I also have a class called CommandEditor, which creates the GUI for viewing and editing the various Command subclasses. CommandEditor creates a JPanel that contains a horizontal Box. For the Command subclasses that contain 2 or 3 Strings, the Box contains 2 or 3 corresponding JTextFields. And for the odd subclass, the Box contains the appropriate widgets for viewing and editing that subclass's data.

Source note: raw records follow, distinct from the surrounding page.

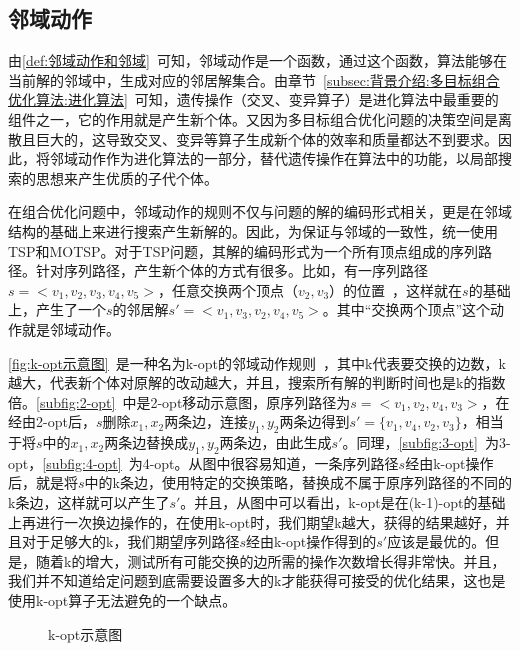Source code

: \subsection{邻域动作}
\label{subsec:背景介绍:局部搜索:邻域动作}
由\autoref{def:邻域动作和邻域}~可知，邻域动作是一个函数，通过这个函数，算法能够在当前解的邻域中，生成对应的邻居解集合。由章节~\ref{subsec:背景介绍:多目标组合优化算法:进化算法}~可知，遗传操作（交叉、变异算子）是进化算法中最重要的组件之一，它的作用就是产生新个体。又因为多目标组合优化问题的决策空间是离散且巨大的，这导致交叉、变异等算子生成新个体的效率和质量都达不到要求。因此，将邻域动作作为进化算法的一部分，替代遗传操作在算法中的功能，以局部搜索的思想来产生优质的子代个体。
\par
在组合优化问题中，邻域动作的规则不仅与问题的解的编码形式相关，更是在邻域结构的基础上来进行搜索产生新解的。因此，为保证与邻域的一致性，统一使用TSP和MOTSP。对于TSP问题，其解的编码形式为一个所有顶点组成的序列路径。针对序列路径，产生新个体的方式有很多。比如，有一序列路径$s = <v_1, v_2, v_3, v_4, v_5>$，任意交换两个顶点（$v_2, v_3$）的位置\cite{borges1998basis}~，这样就在$s$的基础上，产生了一个$s$的邻居解$s' = <v_1, v_3, v_2, v_4, v_5>$。其中“交换两个顶点”这个动作就是邻域动作。
\par
\autoref{fig:k-opt示意图}~是一种名为k-opt的邻域动作规则\cite{helsgaun2006effective}~，其中k代表要交换的边数，k越大，代表新个体对原解的改动越大，并且，搜索所有解的判断时间也是k的指数倍。\autoref{subfig:2-opt}~中是2-opt移动示意图，原序列路径为$s=<v_1, v_2, v_4, v_3>$，在经由2-opt后，$s$删除$x_1, x_2$两条边，连接$y_1, y_2$两条边得到$s'=\{ v_1, v_4, v_2, v_3 \}$，相当于将$s$中的$x_1, x_2$两条边替换成$y_1, y_2$两条边，由此生成$s'$。同理，\autoref{subfig:3-opt}~为3-opt，\autoref{subfig:4-opt}~为4-opt。从图中很容易知道，一条序列路径$s$经由k-opt操作后，就是将$s$中的k条边，使用特定的交换策略，替换成不属于原序列路径的不同的k条边，这样就可以产生了$s'$。并且，从图中可以看出，k-opt是在(k-1)-opt的基础上再进行一次换边操作的，在使用k-opt时，我们期望k越大，获得的结果越好，并且对于足够大的k，我们期望序列路径$s$经由k-opt操作得到的$s'$应该是最优的。但是，随着k的增大，测试所有可能交换的边所需的操作次数增长得非常快。并且，我们并不知道给定问题到底需要设置多大的k才能获得可接受的优化结果，这也是使用k-opt算子无法避免的一个缺点。
\begin{figure}[htb]
    \quad
    \quad
    \caption[k-opt示意图]{k-opt示意图}
    \label{fig:k-opt示意图}
\end{figure}

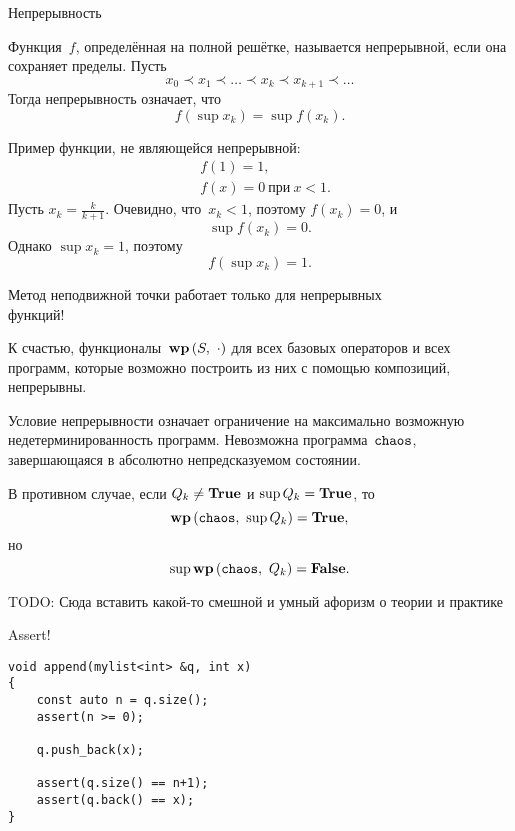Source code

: \documentclass[landscape]{slides}
\begin{document}
\begin{slide}
        Непрерывность

        Функция~$f$, определённая на полной решётке, называется непрерывной, если она сохраняет пределы.
        Пусть
        \[
                x_0\prec x_1\prec\ldots\prec x_k\prec x_{k+1}\prec\ldots
        \]
        Тогда непрерывность означает, что
        \[
                f\left(\sup{x_k}\right) = \sup f\left(x_k\right) .
        \]

        Пример функции, не являющейся непрерывной:
        \begin{eqnarray*}
                &f(1) = 1 ,\\
                &f(x) = 0\ \text{при}\ x<1.
        \end{eqnarray*}
        Пусть $x_k = \frac{k}{k+1}$. Очевидно, что~$x_k < 1$, поэтому $f(x_k) = 0$, и
        \[
                \sup f(x_k) = 0 .
        \]
        Однако $\sup x_k = 1$, поэтому
        \[
                f(\sup x_k) = 1 .
        \]
\end{slide}

\begin{slide}
        Метод неподвижной точки работает только для непрерывных\\функций!

        К счастью, функционалы~$\mathbf{wp}\left({S},\ {\cdot}\right)$ для всех базовых операторов и всех программ,
        которые возможно построить из них с помощью композиций, непрерывны.

        Условие непрерывности означает ограничение на максимально возможную недетерминированность
        программ. Невозможна программа~$\mathtt{chaos}$, завершающаяся в абсолютно непредсказуемом состоянии.

        В противном случае, если $Q_k\ne\mathbf{True}$ и $\sup Q_k = \mathbf{True}$, то
        \[
                \mathbf{wp}\left({\mathtt{chaos}},\ {\sup Q_k}\right) = \mathbf{True},
        \]
        но
        \[
                \sup \mathbf{wp}\left({\mathtt{chaos}},\ {Q_k}\right) = \mathbf{False}.
        \]
\end{slide}

\begin{slide}
    \begin{center}
        \begin{LARGE}
            TODO: Сюда вставить какой-то смешной и умный афоризм о теории и практике
        \end{LARGE}
    \end{center}
\end{slide}

\begin{slide}
Assert!

\begin{verbatim}
void append(mylist<int> &q, int x)
{
    const auto n = q.size();
    assert(n >= 0);

    q.push_back(x);

    assert(q.size() == n+1);
    assert(q.back() == x);
}
\end{verbatim}
\end{slide}
\end{document}
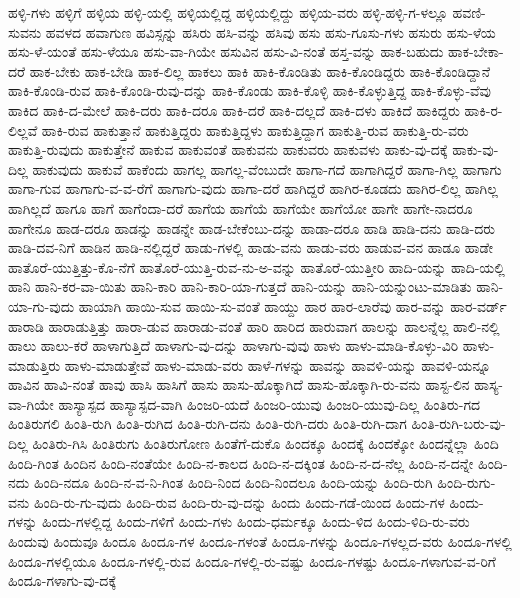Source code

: {ಹಳ್ಳಿ-ಗಳು
ಹಳ್ಳಿಗೆ
ಹಳ್ಳಿಯ
ಹಳ್ಳಿ-ಯಲ್ಲಿ
ಹಳ್ಳಿಯಲ್ಲಿದ್ದ
ಹಳ್ಳಿಯಲ್ಲಿದ್ದು
ಹಳ್ಳಿಯ-ವರು
ಹಳ್ಳಿ-ಹಳ್ಳಿ-ಗ-ಳಲ್ಲೂ
ಹವಣಿ-ಸುವನು
ಹವಳದ
ಹವಾಗುಣ
ಹವಿಸ್ಸನ್ನು
ಹಸಿರು
ಹಸಿ-ವನ್ನು
ಹಸಿವು
ಹಸು
ಹಸು-ಗೂಸು-ಗಳು
ಹಸುರು
ಹಸು-ಳೆಯ
ಹಸು-ಳೆ-ಯಂತೆ
ಹಸು-ಳೆಯೂ
ಹಸು-ವಾ-ಗಿಯೇ
ಹಸುವಿನ
ಹಸು-ವಿ-ನಂತೆ
ಹಸ್ತ-ವನ್ನು
ಹಾಕ-ಬಹುದು
ಹಾಕ-ಬೇಕಾ-ದರೆ
ಹಾಕ-ಬೇಕು
ಹಾಕ-ಬೇಡಿ
ಹಾಕ-ಲಿಲ್ಲ
ಹಾಕಲು
ಹಾಕಿ
ಹಾಕಿ-ಕೊಂಡಿತು
ಹಾಕಿ-ಕೊಂಡಿದ್ದರು
ಹಾಕಿ-ಕೊಂಡಿದ್ದಾನೆ
ಹಾಕಿ-ಕೊಂಡಿ-ರುವ
ಹಾಕಿ-ಕೊಂಡಿ-ರುವು-ದನ್ನು
ಹಾಕಿ-ಕೊಂಡು
ಹಾಕಿ-ಕೊಳ್ಳಿ
ಹಾಕಿ-ಕೊಳ್ಳುತ್ತಿದ್ದ
ಹಾಕಿ-ಕೊಳ್ಳು-ವೆವು
ಹಾಕಿದ
ಹಾಕಿ-ದ-ಮೇಲೆ
ಹಾಕಿ-ದರು
ಹಾಕಿ-ದರೂ
ಹಾಕಿ-ದರೆ
ಹಾಕಿ-ದಲ್ಲದೆ
ಹಾಕಿ-ದಳು
ಹಾಕಿದೆ
ಹಾಕಿದ್ದರು
ಹಾಕಿ-ರ-ಲಿಲ್ಲವೆ
ಹಾಕಿ-ರುವ
ಹಾಕುತ್ತಾನೆ
ಹಾಕುತ್ತಿದ್ದರು
ಹಾಕುತ್ತಿದ್ದಳು
ಹಾಕುತ್ತಿದ್ದಾಗ
ಹಾಕುತ್ತಿ-ರುವ
ಹಾಕುತ್ತಿ-ರು-ವರು
ಹಾಕುತ್ತಿ-ರುವುದು
ಹಾಕುತ್ತೇನೆ
ಹಾಕುವ
ಹಾಕುವಂತೆ
ಹಾಕುವನು
ಹಾಕುವರು
ಹಾಕುವಳು
ಹಾಕು-ವು-ದಕ್ಕೆ
ಹಾಕು-ವು-ದಿಲ್ಲ
ಹಾಕುವುದು
ಹಾಕುವೆ
ಹಾಕೆಂದು
ಹಾಗಲ್ಲ
ಹಾಗಲ್ಲ-ವೆಂಬುದೇ
ಹಾಗಾ-ಗದೆ
ಹಾಗಾಗಿದ್ದರೆ
ಹಾಗಾ-ಗಿಲ್ಲ
ಹಾಗಾಗು
ಹಾಗಾ-ಗುವ
ಹಾಗಾಗು-ವ-ವ-ರೆಗೆ
ಹಾಗಾಗು-ವುದು
ಹಾಗಾ-ದರೆ
ಹಾಗಿದ್ದರೆ
ಹಾಗಿರ-ಕೂಡದು
ಹಾಗಿರ-ಲಿಲ್ಲ
ಹಾಗಿಲ್ಲ
ಹಾಗಿಲ್ಲದೆ
ಹಾಗೂ
ಹಾಗೆ
ಹಾಗೆಂದಾ-ದರೆ
ಹಾಗೆಯ
ಹಾಗೆಯೆ
ಹಾಗೆಯೇ
ಹಾಗೆಯೋ
ಹಾಗೇ
ಹಾಗೇ-ನಾದರೂ
ಹಾಗೇನೂ
ಹಾಡ-ದರೂ
ಹಾಡನ್ನು
ಹಾಡನ್ನೇ
ಹಾಡ-ಬೇಕೆಂಬು-ದನ್ನು
ಹಾಡಾ-ದರೂ
ಹಾಡಿ
ಹಾಡಿ-ದನು
ಹಾಡಿ-ದರು
ಹಾಡಿ-ದವ-ನಿಗೆ
ಹಾಡಿನ
ಹಾಡಿ-ನಲ್ಲಿದ್ದರೆ
ಹಾಡು-ಗಳಲ್ಲಿ
ಹಾಡು-ವನು
ಹಾಡು-ವರು
ಹಾಡುವ-ವನ
ಹಾಡೂ
ಹಾಡೇ
ಹಾತೊರೆ-ಯುತ್ತಿತ್ತು-ಕೊ-ನೆಗೆ
ಹಾತೊರೆ-ಯುತ್ತಿ-ರುವ-ನು-ಅ-ವನ್ನು
ಹಾತೊರೆ-ಯುತ್ತೀರಿ
ಹಾದಿ-ಯನ್ನು
ಹಾದಿ-ಯಲ್ಲಿ
ಹಾನಿ
ಹಾನಿ-ಕರ-ವಾ-ಯಿತು
ಹಾನಿ-ಕಾರಿ
ಹಾನಿ-ಕಾರಿ-ಯಾ-ಗುತ್ತದೆ
ಹಾನಿ-ಯನ್ನು
ಹಾನಿ-ಯನ್ನುಂಟು-ಮಾಡಿತು
ಹಾನಿ-ಯಾ-ಗು-ವುದು
ಹಾಯಾಗಿ
ಹಾಯಿ-ಸುವ
ಹಾಯಿ-ಸು-ವಂತೆ
ಹಾಯ್ದು
ಹಾರ
ಹಾರ-ಲಾರೆವು
ಹಾರ-ವನ್ನು
ಹಾರ-ವರ್ಡ್
ಹಾರಾಡಿ
ಹಾರಾಡುತ್ತಿತ್ತು
ಹಾರಾ-ಡುವ
ಹಾರಾಡು-ವಂತೆ
ಹಾರಿ
ಹಾರಿದ
ಹಾರುವಾಗ
ಹಾಲನ್ನು
ಹಾಲನ್ನೆಲ್ಲ
ಹಾಲಿ-ನಲ್ಲಿ
ಹಾಲು
ಹಾಲು-ಕರೆ
ಹಾಳಾಗುತ್ತಿದೆ
ಹಾಳಾಗು-ವು-ದನ್ನು
ಹಾಳಾಗು-ವುವು
ಹಾಳು
ಹಾಳು-ಮಾಡಿ-ಕೊಳ್ಳು-ವಿರಿ
ಹಾಳು-ಮಾಡುತ್ತಿರು
ಹಾಳು-ಮಾಡುತ್ತೇವೆ
ಹಾಳು-ಮಾಡು-ವರು
ಹಾಳೆ-ಗಳನ್ನು
ಹಾವನ್ನು
ಹಾವಳಿ-ಯನ್ನು
ಹಾವಳಿ-ಯನ್ನೂ
ಹಾವಿನ
ಹಾವಿ-ನಂತೆ
ಹಾವು
ಹಾಸಿ
ಹಾಸಿಗೆ
ಹಾಸು
ಹಾಸು-ಹೊಕ್ಕಾಗಿದೆ
ಹಾಸು-ಹೊಕ್ಕಾಗಿ-ರು-ವನು
ಹಾಸ್ಟ-ಲಿನ
ಹಾಸ್ಯ-ವಾ-ಗಿಯೇ
ಹಾಸ್ಯಾಸ್ಪದ
ಹಾಸ್ಯಾಸ್ಪದ-ವಾಗಿ
ಹಿಂಜರಿ-ಯದೆ
ಹಿಂಜರಿ-ಯುವು
ಹಿಂಜರಿ-ಯುವು-ದಿಲ್ಲ
ಹಿಂತಿರು-ಗದ
ಹಿಂತಿರುಗಲಿ
ಹಿಂತಿ-ರುಗಿ
ಹಿಂತಿ-ರುಗಿದ
ಹಿಂತಿ-ರುಗಿ-ದನು
ಹಿಂತಿ-ರುಗಿ-ದರು
ಹಿಂತಿ-ರುಗಿ-ದಾಗ
ಹಿಂತಿ-ರುಗಿ-ಬರು-ವು-ದಿಲ್ಲ
ಹಿಂತಿರು-ಗಿಸಿ
ಹಿಂತಿರುಗು
ಹಿಂತಿರುಗೋಣ
ಹಿಂತೆಗೆ-ದುಕೊ
ಹಿಂದಕ್ಕೂ
ಹಿಂದಕ್ಕೆ
ಹಿಂದಕ್ಕೋ
ಹಿಂದನ್ನೆಲ್ಲಾ
ಹಿಂದಿ
ಹಿಂದಿ-ಗಿಂತ
ಹಿಂದಿನ
ಹಿಂದಿ-ನಂತೆಯೇ
ಹಿಂದಿ-ನ-ಕಾಲದ
ಹಿಂದಿ-ನ-ದಕ್ಕಿಂತ
ಹಿಂದಿ-ನ-ದ-ನೆಲ್ಲ
ಹಿಂದಿ-ನ-ದನ್ನೇ
ಹಿಂದಿ-ನದು
ಹಿಂದಿ-ನದೂ
ಹಿಂದಿ-ನ-ವ-ನಿ-ಗಿಂತ
ಹಿಂದಿ-ನಿಂದ
ಹಿಂದಿ-ನಿಂದಲೂ
ಹಿಂದಿ-ಯನ್ನು
ಹಿಂದಿ-ರುಗಿ
ಹಿಂದಿ-ರುಗು-ವನು
ಹಿಂದಿ-ರು-ಗು-ವುದು
ಹಿಂದಿ-ರುವ
ಹಿಂದಿ-ರು-ವು-ದನ್ನು
ಹಿಂದು
ಹಿಂದು-ಗಡೆ-ಯಿಂದ
ಹಿಂದು-ಗಳ
ಹಿಂದು-ಗಳನ್ನು
ಹಿಂದು-ಗಳಲ್ಲಿದ್ದ
ಹಿಂದು-ಗಳಿಗೆ
ಹಿಂದು-ಗಳು
ಹಿಂದು-ಧರ್ಮಕ್ಕೂ
ಹಿಂದು-ಳಿದ
ಹಿಂದು-ಳಿದಿ-ರು-ವರು
ಹಿಂದುವು
ಹಿಂದುವೂ
ಹಿಂದೂ
ಹಿಂದೂ-ಗಳ
ಹಿಂದೂ-ಗಳಂತೆ
ಹಿಂದೂ-ಗಳನ್ನು
ಹಿಂದೂ-ಗಳಲ್ಲದ-ವರು
ಹಿಂದೂ-ಗಳಲ್ಲಿ
ಹಿಂದೂ-ಗಳಲ್ಲಿಯೂ
ಹಿಂದೂ-ಗಳಲ್ಲಿ-ರುವ
ಹಿಂದೂ-ಗಳಲ್ಲಿ-ರು-ವಷ್ಟು
ಹಿಂದೂ-ಗಳಷ್ಟು
ಹಿಂದೂ-ಗಳಾಗುವ-ವ-ರಿಗೆ
ಹಿಂದೂ-ಗಳಾಗು-ವು-ದಕ್ಕೆ
}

I am able to put together a form that contains a bunch of CommandEditors, and it all works nicely.

But now I need to deal with an ArrayList of Commands. All of the Commands in the ArrayList are guaranteed to be of the same subclass, which means that the corresponding CommandEditors for each of the Commands will look basically the same (having a similar shape)

What the customer wants is something that looks like a table of CommandEditors.

What's the best way to do this? Can I pass a Vector of CommandEditor objects into a JList (such that the JList puts the CommandEditors into rows, and the CommandEditors provide the illusion of having columns)? Or is there a better way?

+1  A: 

One approach would be to use a JTable and implement the TableCellEditor interface, as suggested in this example. You could create a different PopupDialog for each kind of CommandEditor. See How to Use Tables for additional examples.

trashgod
+1  A: 

It seems like you only need one column of CommandEditors, so JList would've been easier to use had it support cell editor like JTable does.

If you have the luxury to venture beyond swing, Apache Pivot's list supports cell editor. I haven't personally used it but I've seen good reviews.